Seen here is the public Obama, who carries on the “legacy of hope,” who on his first visit to sub-Saharan Africa as President, said: “Fifty-two years ago, the eyes of the world were on Ghana. And a young preacher named Martin Luther King travelled here, to Accra, to watch the Union Jack come down and the Ghanaian flag go up. Dr. King was asked how he felt watching the birth of a nation. And he said: ‘It renews my conviction in the ultimate triumph of justice’ ” (Accra, Ghana, 11 July 2009). And there’s the Obama that speaks truth to power, who, as a Senator from Illinois told an audience in Nairobi: “In the end, if the people cannot trust their government to do the job for which it exists — to protect them and to promote their common welfare — all else is lost.” (28 August 2006).
Artistic license doesn’t end in a merely public Obama, an event personified, but includes the personal and the kitsch, dreams and visions, sincerity and self-promotion, success and failure, the good, the bad, the beautiful, the borrowed. and — occasionally — the audaciously original. Sounds like art imitating life — and politics! When Kwame Akoto, an artist of considerable talent and vision, depicts Obama in a Kente cloth and sandals, holding a horse-tail whisk while standing in front of the American flag, the result is a collision of cross-cultural patterns and inherited meanings. But instead of crashing and burning under such a heavy load, Akoto’s symbol-wrapped, envelope-pushing image of Obama appears undaunted; in fact, he seems to hover above the fray of identity politics altogether. Classical and yet fittingly post-modern, this is a figure cut from the cloth of the Greek and Roman philosophers: rational to an extreme; calm in the face of complexity; comfortable in his own skin.
If Obama’s journey in the African imagination, like his presidency, is a work in progress, it comes as no surprise that his victory, in hearts and minds across Africa, arrived well before November 2008, gaining momentum with every CNN broadcast and daily headline, a sort of parallel offshore election won in a landslide before a single real vote was cast in the USA. It’s a given that the Obama brand would start an avalanche of faux products and political endorsements, bogus associations of every stripe and flavor.
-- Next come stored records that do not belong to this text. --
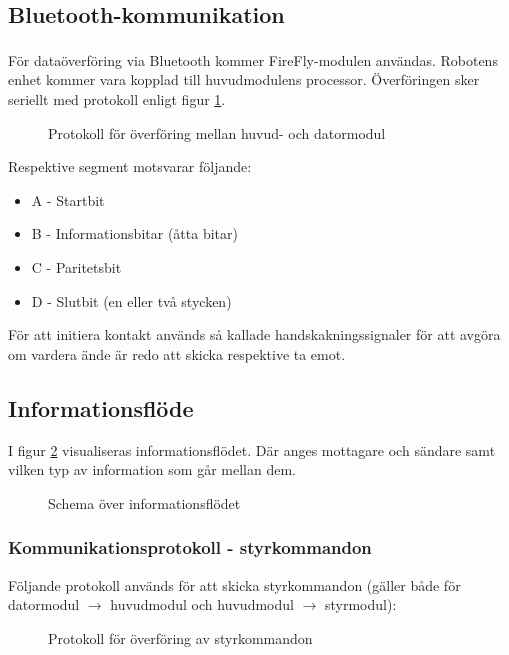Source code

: \documentclass[11pt]{article}
\begin{document}
\begin{flushleft}
\subsection{Bluetooth\textsuperscript{\circledR}-kommunikation}
För dataöverföring via Bluetooth\textsuperscript{\circledR} kommer FireFly-modulen användas. Robotens enhet kommer vara kopplad till huvudmodulens processor. Överföringen sker seriellt med protokoll enligt figur \ref{bluetooth}.

\begin{figure}[htbp]
\centering
\noindent\resizebox{.8\linewidth}{!}{
	}
	\caption{Protokoll för överföring mellan huvud- och datormodul \label{bluetooth}}	
\end{figure}

Respektive segment motsvarar följande:
\begin{itemize}
	\item A - Startbit
	\item B - Informationsbitar (åtta bitar)
	\item C - Paritetsbit
	\item D - Slutbit (en eller två stycken)
\end{itemize}

För att initiera kontakt används så kallade handskakningssignaler för att avgöra om vardera ände är redo att skicka respektive ta emot.

\subsection{Informationsflöde}
I figur \ref{informationFlow} visualiseras informationsflödet. Där anges mottagare och sändare samt vilken typ av information som går mellan dem.

\begin{figure}[htbp]
\centering
\noindent\resizebox{.8\linewidth}{!}{
	}
	\caption{Schema över informationsflödet\label{informationFlow}}	
\end{figure}

\subsubsection{Kommunikationsprotokoll - styrkommandon}
Följande protokoll används för att skicka styrkommandon (gäller både för datormodul $\rightarrow$ huvudmodul och huvudmodul $\rightarrow$ styrmodul):

\begin{figure}[htbp]
\centering
\noindent\resizebox{.8\linewidth}{!}{
	}
	\caption{Protokoll för överföring av styrkommandon\label{styrdata}}	
\end{figure}


\end{flushleft}
\end{document}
But he is not the first American president subjected to artistic scrutiny or commercial appropriation on foreign shores–in the 1960’s, JFK’s likeness was a favorite among pictorial carpet weavers its Iran!–and he likely won’t be the last. There are flocks of Clintons (especially in Ghana) and even the occasional Bush. On a sliding scale, Bob Marley, Jesus Christ, Michael Jackson, Kofi Anan, Che Guevara and Nelson Mandela may still cover more surface, though it’s easy to see the cellular structure of the whole canvas changing, adding Obamas by the day.
What is jarring, however, what arrives so randomly and inexplicably, like an iceberg in the desert, is the corrugated tin roadside shack — sitting just down the road from Timbuktu, in Mali — painted with the stars and stripes of the American flag and anchoring a faded and tattered Obama poster. This isn’t Kansas: taken out of context, it could be a piece of installation art; seen here, it makes a far more powerful statement. If it’s true, as Obama said in Accra, that “Africa doesn’t need strongmen, it needs strong institutions,” it follows that it needs a model to inform and guide it. Right now, for many ordinary Africans, that model comes distilled in the form of the United States with Barack Obama as its President. As an elected American official, Obama’s message to Africa has been consistent, supportive, carefully diplomatic, so as not to raise hopes that change in Africa will come from anywhere but Africa itself: “We must start from the simple premise that Africa’s future is up to Africans.” Fair enough. When he tells an African audience that the future, the world’s future, depends upon “transformational change,” he does so in the context of one whose own life story raises the bar of what is imaginable, not just possible.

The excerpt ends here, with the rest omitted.